When it was noon in Washington, D.C., it was 12:23 and 58 seconds in Boston, 12:17 and 29 seconds in Hartford, Conn., and 12:16 and 30 seconds in New Haven. Railroads ran on the time of the city where the line's head offices were located, creating a tangle of schedules.
The conductors' watches, synchronized with watches in the station masters' offices, could, like Putnam's, register fatal inaccuracies.
``The Most Reliable Time,'' an exhibit at the instrument collection in Harvard's Science Center, displays an innovative link between 19th-century clockwork technology and astronomy - and between science and commerce - devised to try to synchronize time.
While the railroads were willing to pay to know the accurate time, William Cranch Bond, a Boston clockmaker and founder of the Harvard College Observatory, was willing to give it away.

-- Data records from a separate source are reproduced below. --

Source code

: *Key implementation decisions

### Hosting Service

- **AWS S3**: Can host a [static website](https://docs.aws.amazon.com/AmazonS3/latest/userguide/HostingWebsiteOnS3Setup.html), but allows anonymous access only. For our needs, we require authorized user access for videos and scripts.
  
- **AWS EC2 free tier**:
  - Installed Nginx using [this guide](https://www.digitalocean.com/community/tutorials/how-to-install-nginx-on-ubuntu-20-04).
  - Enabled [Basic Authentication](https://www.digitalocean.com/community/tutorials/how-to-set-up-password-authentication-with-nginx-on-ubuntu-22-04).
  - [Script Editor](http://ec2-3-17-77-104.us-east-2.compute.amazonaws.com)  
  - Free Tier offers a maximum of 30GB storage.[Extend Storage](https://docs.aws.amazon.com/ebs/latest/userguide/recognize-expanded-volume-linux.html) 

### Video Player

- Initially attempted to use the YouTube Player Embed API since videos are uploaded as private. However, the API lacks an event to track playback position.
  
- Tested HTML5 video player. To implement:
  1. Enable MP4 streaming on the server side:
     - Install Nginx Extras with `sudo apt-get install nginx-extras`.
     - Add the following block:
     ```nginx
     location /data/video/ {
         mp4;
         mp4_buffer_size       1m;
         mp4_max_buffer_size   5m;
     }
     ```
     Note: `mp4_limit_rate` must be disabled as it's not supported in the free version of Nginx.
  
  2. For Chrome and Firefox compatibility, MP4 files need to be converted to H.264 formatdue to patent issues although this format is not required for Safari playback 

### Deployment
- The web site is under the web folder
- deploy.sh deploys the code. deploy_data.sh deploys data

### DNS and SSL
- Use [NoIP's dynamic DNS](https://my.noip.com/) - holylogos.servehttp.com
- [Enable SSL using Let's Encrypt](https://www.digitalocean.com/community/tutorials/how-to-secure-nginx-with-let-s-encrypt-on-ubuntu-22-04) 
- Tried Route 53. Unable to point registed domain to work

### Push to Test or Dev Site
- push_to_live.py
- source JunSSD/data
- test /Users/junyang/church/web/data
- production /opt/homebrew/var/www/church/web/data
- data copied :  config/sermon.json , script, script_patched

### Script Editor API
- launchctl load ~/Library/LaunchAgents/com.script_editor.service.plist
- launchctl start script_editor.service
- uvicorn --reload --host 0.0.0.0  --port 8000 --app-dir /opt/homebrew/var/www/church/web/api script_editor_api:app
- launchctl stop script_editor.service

Firm believers in the unity of commerce and science, Bond and his son, George, set up the first system of regional standard time in the world. And they did it more than a year before Greenwich, England, set up its own standard time system.
``Bond treated time as a public thing,'' says Carlene Stephens, who is writing a book on the Bonds and is a curator in the Division of Engineering and Industry at the Smithsonian's National Museum of American History.

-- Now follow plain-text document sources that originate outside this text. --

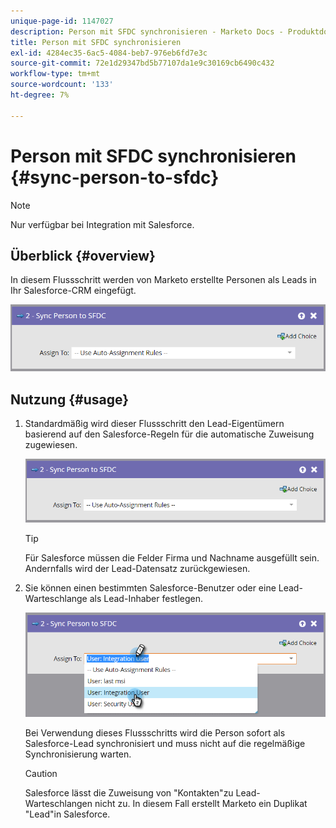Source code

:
 ```yaml
---
unique-page-id: 1147027
description: Person mit SFDC synchronisieren - Marketo Docs - Produktdokumentation
title: Person mit SFDC synchronisieren
exl-id: 4284ec35-6ac5-4084-beb7-976eb6fd7e3c
source-git-commit: 72e1d29347bd5b77107da1e9c30169cb6490c432
workflow-type: tm+mt
source-wordcount: '133'
ht-degree: 7%

---
```


# Person mit SFDC synchronisieren {#sync-person-to-sfdc}

>[!NOTE]
>
>Nur verfügbar bei Integration mit Salesforce.

## Überblick {#overview}

In diesem Flussschritt werden von Marketo erstellte Personen als Leads in Ihr Salesforce-CRM eingefügt.

![](assets/sync-person-to-sfdc.png)

## Nutzung {#usage}

1. Standardmäßig wird dieser Flussschritt den Lead-Eigentümern basierend auf den Salesforce-Regeln für die automatische Zuweisung zugewiesen.

   ![](assets/sync-person-to-sfdc.png)

   >[!TIP]
   >
   >Für Salesforce müssen die Felder Firma und Nachname ausgefüllt sein. Andernfalls wird der Lead-Datensatz zurückgewiesen.

1. Sie können einen bestimmten Salesforce-Benutzer oder eine Lead-Warteschlange als Lead-Inhaber festlegen.

   ![](assets/sync-person-to-sfdc-2.png)

   Bei Verwendung dieses Flussschritts wird die Person sofort als Salesforce-Lead synchronisiert und muss nicht auf die regelmäßige Synchronisierung warten.

   >[!CAUTION]
   >
   >Salesforce lässt die Zuweisung von &quot;Kontakten&quot;zu Lead-Warteschlangen nicht zu. In diesem Fall erstellt Marketo ein Duplikat &quot;Lead&quot;in Salesforce.
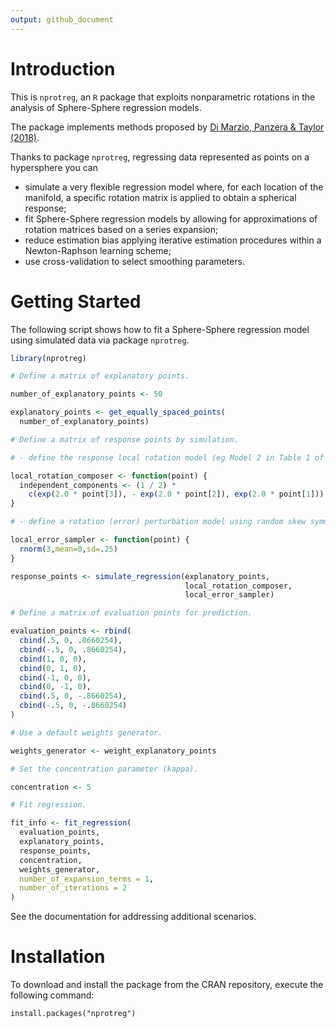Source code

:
 ```yaml
---
output: github_document
---
```


# Introduction

This is `nprotreg`, an `R` package that exploits
nonparametric rotations in the analysis
of Sphere-Sphere regression models.

The package implements methods proposed by 
[Di Marzio, Panzera & Taylor (2018)](https://doi.org/10.1080/01621459.2017.1421542).

Thanks to package `nprotreg`,
regressing data represented as points on a hypersphere you can
* simulate a very flexible regression model 
  where, for each location of the manifold,
  a specific rotation matrix is applied to
  obtain a spherical response;
* fit Sphere-Sphere regression models by
  allowing for approximations of rotation 
  matrices based on a series expansion; 
* reduce estimation bias applying iterative 
  estimation procedures within a Newton-Raphson 
  learning scheme;
* use cross-validation to select smoothing parameters.


# Getting Started

The following script shows how to fit a Sphere-Sphere
regression model using simulated data via package `nprotreg`.


```r
library(nprotreg)

# Define a matrix of explanatory points.

number_of_explanatory_points <- 50

explanatory_points <- get_equally_spaced_points(
  number_of_explanatory_points)

# Define a matrix of response points by simulation.

# - define the response local rotation model (eg Model 2 in Table 1 of [Di Marzio, Panzera & Taylor (2018)])

local_rotation_composer <- function(point) {
  independent_components <- (1 / 2) *
    c(exp(2.0 * point[3]), - exp(2.0 * point[2]), exp(2.0 * point[1]))
}

# - define a rotation (error) perturbation model using random skew symmetric matrix:

local_error_sampler <- function(point) {
  rnorm(3,mean=0,sd=.25)
}

response_points <- simulate_regression(explanatory_points,
                                       local_rotation_composer,
                                       local_error_sampler)

# Define a matrix of evaluation points for prediction.

evaluation_points <- rbind(
  cbind(.5, 0, .8660254),
  cbind(-.5, 0, .8660254),
  cbind(1, 0, 0),
  cbind(0, 1, 0),
  cbind(-1, 0, 0),
  cbind(0, -1, 0),
  cbind(.5, 0, -.8660254),
  cbind(-.5, 0, -.8660254)
)

# Use a default weights generator.

weights_generator <- weight_explanatory_points

# Set the concentration parameter (kappa).

concentration <- 5

# Fit regression.

fit_info <- fit_regression(
  evaluation_points,
  explanatory_points,
  response_points,
  concentration,
  weights_generator,
  number_of_expansion_terms = 1,
  number_of_iterations = 2
)
```

See the documentation for addressing additional scenarios.

# Installation
To download and install the package from the
CRAN repository, execute the
following command:
```
install.packages("nprotreg")
```
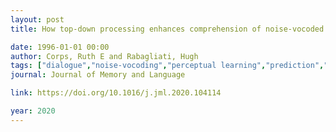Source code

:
 ```yaml
---
layout: post
title: How top-down processing enhances comprehension of noise-vocoded speech - Predictions about meaning are more important than predictions about form

date: 1996-01-01 00:00
author: Corps, Ruth E and Rabagliati, Hugh
tags: ["dialogue","noise-vocoding","perceptual learning","prediction","speech"]
journal: Journal of Memory and Language

link: https://doi.org/10.1016/j.jml.2020.104114

year: 2020
---
```



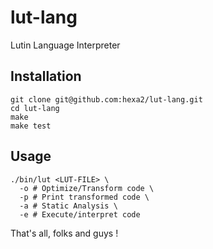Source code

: lut-lang
========

Lutin Language Interpreter

Installation
------------

```
git clone git@github.com:hexa2/lut-lang.git
cd lut-lang
make
make test
```

Usage
-----

```
./bin/lut <LUT-FILE> \
  -o # Optimize/Transform code \
  -p # Print transformed code \
  -a # Static Analysis \
  -e # Execute/interpret code
```

That's all, folks and guys !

Bond and other clockmakers would get the time by marking the precise moment that certain ``clock stars'' crossed the meridian - the imaginary line passing through the highest point of the heavens, marked by a cross hair in a telescope.

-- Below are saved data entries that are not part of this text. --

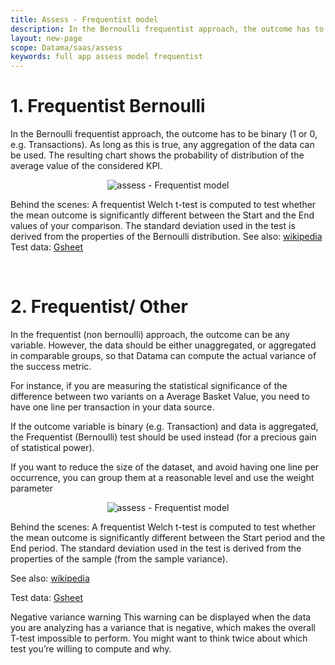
 ```yaml
---
title: Assess - Frequentist model
description: In the Bernoulli frequentist approach, the outcome has to be binary
layout: new-page
scope: Datama/saas/assess
keywords: full app assess model frequentist 
---
```




# 1. Frequentist Bernoulli

In the Bernoulli frequentist approach, the outcome has to be binary (1 or 0, e.g. Transactions). As long as this is true, any aggregation of the data can be used.
The resulting chart shows the probability of distribution of the average value of the considered KPI.


<center><img src="{{site.url}}/{{site.baseurl}}/core_app/new/assess/images/assess_frequentist.png" alt="assess - Frequentist model" /></center>


Behind the scenes: A frequentist Welch t-test is computed to test whether the mean outcome is significantly different between the Start and the End values of your comparison. 
The standard deviation used in the test is derived from the properties of the Bernoulli distribution.
See also: [wikipedia](https://en.wikipedia.org/wiki/Welch%27s_t-test)
Test data: [Gsheet](https://docs.google.com/spreadsheets/d/1VJJ2j5ldrSfvLQatd9SAikIJX_2dhBgDCjkdX_oUgB4/edit#gid=0)

<br>

# 2. Frequentist/ Other


In the frequentist (non bernoulli) approach, the outcome can be any variable. However, the data should be either unaggregated, or aggregated in comparable groups, so that Datama can compute the actual variance of the success metric.

For instance, if you are measuring the statistical significance of the difference between two variants on a Average Basket Value, you need to have one line per transaction in your data source. 

If the outcome variable is binary (e.g. Transaction) and data is aggregated, the Frequentist (Bernoulli) test should be used instead (for a precious gain of statistical power).

If you want to reduce the size of the dataset, and avoid having one line per occurrence, you can group them at a reasonable level and use the weight parameter

<center><img src="{{site.url}}/{{site.baseurl}}/core_app/new/assess/images/assess_frequentistOther.png" alt="assess - Frequentist model" /></center>


Behind the scenes: A frequentist Welch t-test is computed to test whether the mean outcome is significantly different between the Start period and the End period. The standard deviation used in the test is derived from the properties of the sample (from the sample variance).

See also: [wikipedia](https://en.wikipedia.org/wiki/Welch%27s_t-test)

Test data: [Gsheet](https://docs.google.com/spreadsheets/d/1VJJ2j5ldrSfvLQatd9SAikIJX_2dhBgDCjkdX_oUgB4/edit#gid=1115355265)

Negative variance warning This warning can be displayed when the data you are analyzing has a variance that is negative, which makes the overall T-test impossible to perform. You might want to think twice about which test you’re willing to compute and why.

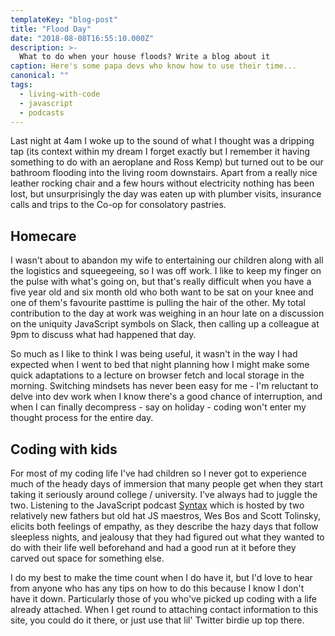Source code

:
 ```yaml
---
templateKey: "blog-post"
title: "Flood Day"
date: "2018-08-08T16:55:10.000Z"
description: >-
  What to do when your house floods? Write a blog about it
caption: Here's some papa devs who know how to use their time...
canonical: ""
tags:
  - living-with-code
  - javascript
  - podcasts
---
```


Last night at 4am I woke up to the sound of what I thought was a dripping tap (its context within my dream I forget exactly but I remember it having something to do with an aeroplane and Ross Kemp) but turned out to be our bathroom flooding into the living room downstairs. Apart from a really nice leather rocking chair and a few hours without electricity nothing has been lost, but unsurprisingly the day was eaten up with plumber visits, insurance calls and trips to the Co-op for consolatory pastries.

## Homecare

I wasn't about to abandon my wife to entertaining our children along with all the logistics and squeegeeing, so I was off work. I like to keep my finger on the pulse with what's going on, but that's really difficult when you have a five year old and six month old who both want to be sat on your knee and one of them's favourite pasttime is pulling the hair of the other. My total contribution to the day at work was weighing in an hour late on a discussion on the uniquity JavaScript symbols on Slack, then calling up a colleague at 9pm to discuss what had happened that day.

So much as I like to think I was being useful, it wasn't in the way I had expected when I went to bed that night planning how I might make some quick adaptations to a lecture on browser fetch and local storage in the morning. Switching mindsets has never been easy for me - I'm reluctant to delve into dev work when I know there's a good chance of interruption, and when I can finally decompress - say on holiday - coding won't enter my thought process for the entire day.

## Coding with kids

For most of my coding life I've had children so I never got to experience much of the heady days of immersion that many people get when they start taking it seriously around college / university. I've always had to juggle the two. Listening to the JavaScript podcast [Syntax](https://syntax.fm/) which is hosted by two relatively new fathers but old hat JS maestros, Wes Bos and Scott Tolinsky, elicits both feelings of empathy, as they describe the hazy days that follow sleepless nights, and jealousy that they had figured out what they wanted to do with their life well beforehand and had a good run at it before they carved out space for something else.

I do my best to make the time count when I do have it, but I'd love to hear from anyone who has any tips on how to do this because I know I don't have it down. Particularly those of you who've picked up coding with a life already attached. When I get round to attaching contact information to this site, you could do it there, or just use that lil' Twitter birdie up top there.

So clockmakers had to be astronomers, too, and for their observations and the quality of their clockwork devices, the Bonds won a tremendous reputation for accuracy.
The synchronization of time already had gone public to some extent. In some places, cannons were fired precisely at noon. In others, ``time balls'' were dropped. The balls fell from the towers of public buildings at a prearranged time so that every ship in port could adjust its chronometer accordingly.
But the railroads, which traveled at then-breathtaking speeds of 40 mph or more, needed more accurate readings, and needed them more frequently.
The answer lay in figuring out a way that accurate time could be delivered to a great many people all at once.
In 1844, Samuel F.B. Morse invented the telegraph, discovering that, by opening and closing electric circuits, he could send messages over wires.
Suddenly there was a way to get information instantly from one place to another.
This is where the Bonds got into the act, combining a telescope, a clock and a new kind of recording device: the drum chronograph.
The device was a metal drum about the size of a restaurant-sized can of pears. It was the world's first self-recording instrument, invented in Europe to measure the velocity of artillery shells.
A piece of paper was wrapped around the drum, which was slowly rotated by a clockwork mechanism. The same mechanism drew a glass pen filled with ink slowly across the paper surface, making a gradual spiral.
Nearby was a regulator clock. Inside the clock, as in all mechanical clocks of the period, was an escapement wheel: a toothed brass wheel designed to catch and release a horseshoe-shaped hook called an escapement. This mechanism - which makes the clock tick and tock - was powered by the force of weights and a swinging pendulum.
A dry-cell battery passed an electric current through the escapement. Each time the escapement and the escapement wheel came into contact, the electrical circuit was completed. Electricity passed through a wire from the clock to the drum chronograph, where it activated an electromagnet, which gave the glass pen a little jerk.
As the drum turned slowly, the ticking of the clock jerked a series of tiny V's. The result was a precise record of the time kept by the clock.
But another wire led to the electromagnet. It came from a telegraph key on a table next to a transit - a telescope used to observe the transit of clock stars across the meridian.
So the ticks and tocks of the clock could go wherever a telegraph wire could reach.